Extraído de: Associação dos Magistrados da Bahia
Uma nova lei estendeu aos idosos maiores de 60 anos o direito de preferência em julgamentos de processos judiciais de que sejam partes ou interessados. Publicada no último dia 30 no Diário Oficial da União, a Lei n. 12.008/09 deve ser aplicada em todas as instâncias da Justiça brasileira e vem ao encontro do que o Superior Tribunal de Justiça (STJ) pratica desde 2003. Naquele ano, o Tribunal de Cidadania ampliou de 65 anos, como até recentemente estabelecia o Código de Processo Civil (CPC), para 60 anos a idade mínima de preferência em julgamento.
A nova lei acrescentou artigos no CPC determinando a extensão do benefício da Justiça mais rápida.
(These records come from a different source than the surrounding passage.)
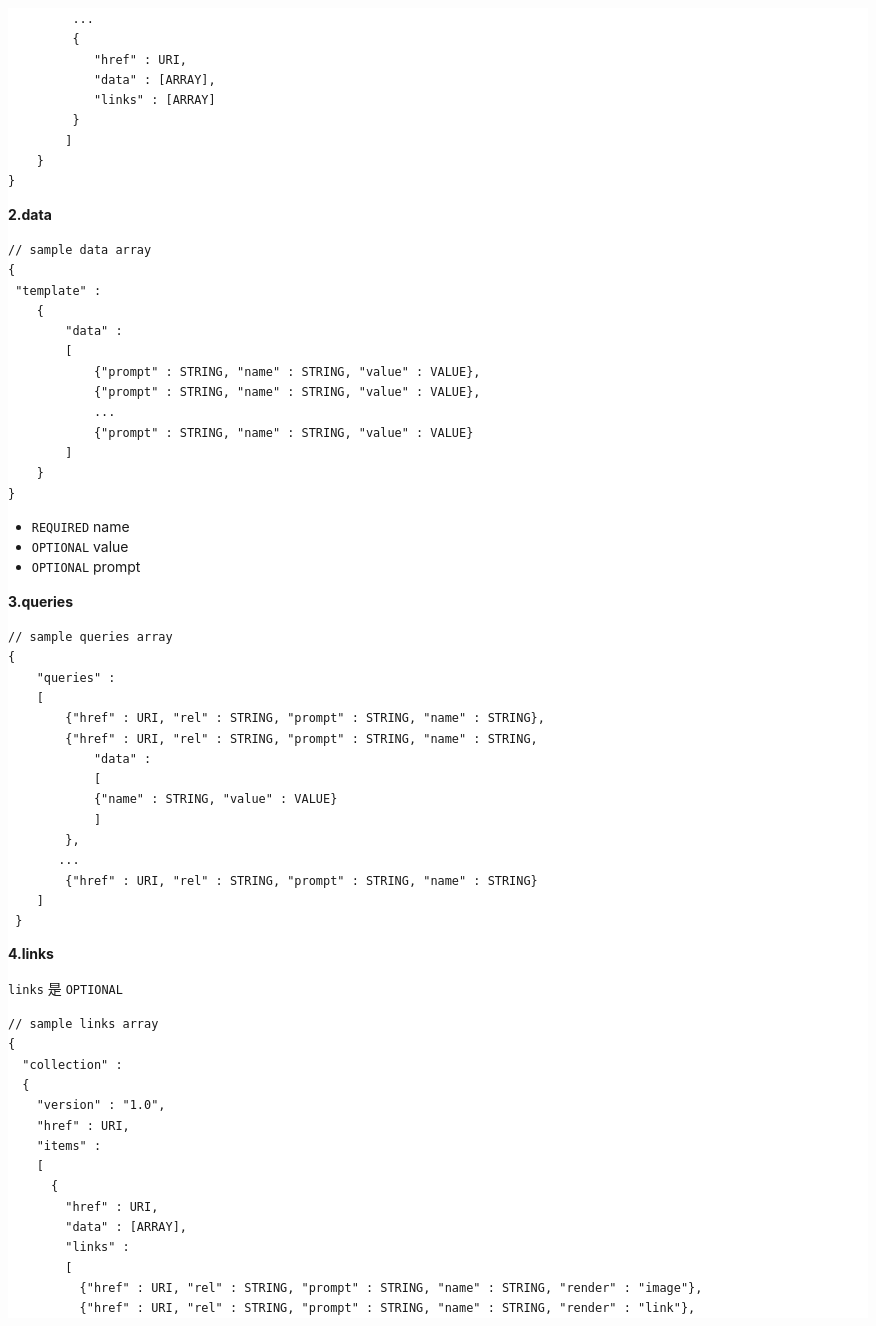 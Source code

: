      		 ...
     		 {
        		"href" : URI,
       			"data" : [ARRAY],
        		"links" : [ARRAY]
      		 }
    		]
  		}
	}

**2.data**

	// sample data array
	{
 	 "template" :
  		{
   	 		"data" :
    		[
      			{"prompt" : STRING, "name" : STRING, "value" : VALUE},
      			{"prompt" : STRING, "name" : STRING, "value" : VALUE},
      			...
      			{"prompt" : STRING, "name" : STRING, "value" : VALUE}
    		]
  		}
	}

* `REQUIRED` name
* `OPTIONAL` value
* `OPTIONAL` prompt

**3.queries**

	// sample queries array
	{
	 	"queries" :
  		[
    		{"href" : URI, "rel" : STRING, "prompt" : STRING, "name" : STRING},
    		{"href" : URI, "rel" : STRING, "prompt" : STRING, "name" : STRING,
      			"data" :
      			[
       	 		{"name" : STRING, "value" : VALUE}
      			]
    		},
   		   ...
    		{"href" : URI, "rel" : STRING, "prompt" : STRING, "name" : STRING}
  		]
	 }
	 
**4.links**

`links` 是 `OPTIONAL`

	// sample links array
	{
	  "collection" :
	  {
	    "version" : "1.0",
	    "href" : URI,
	    "items" :
	    [
	      {
	        "href" : URI,
	        "data" : [ARRAY],
	        "links" :
	        [
	          {"href" : URI, "rel" : STRING, "prompt" : STRING, "name" : STRING, "render" : "image"},
	          {"href" : URI, "rel" : STRING, "prompt" : STRING, "name" : STRING, "render" : "link"},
Antes, em 2001, o código processual havia sido alterado para admitir a preferência para maiores de 65 anos. Naquele ano, o STJ julgou seu primeiro processo com preferência de idoso. Atualmente, 10.065 processos tramitam na Corte com pedido de preferência de julgamento por se tratar de parte ou interessado maior de 60 anos.
Em 2003, após a sanção do Estatuto do Idoso (Lei n. 10.741/03), o STJ passou a admitir o pedido de preferência em julgamentos que envolvessem maior de 60 anos. A partir desta idade, o estatuto regula direitos e estabelece obrigações para com os idosos. No entanto, não trata especificamente dos processos judiciais. No STJ, tão logo constatada a idade que garante a tramitação privilegiada, o processo é etiquetado na capa para alertar sobre a prioridade na análise. O mesmo destaque ocorre nos processos digitalizados.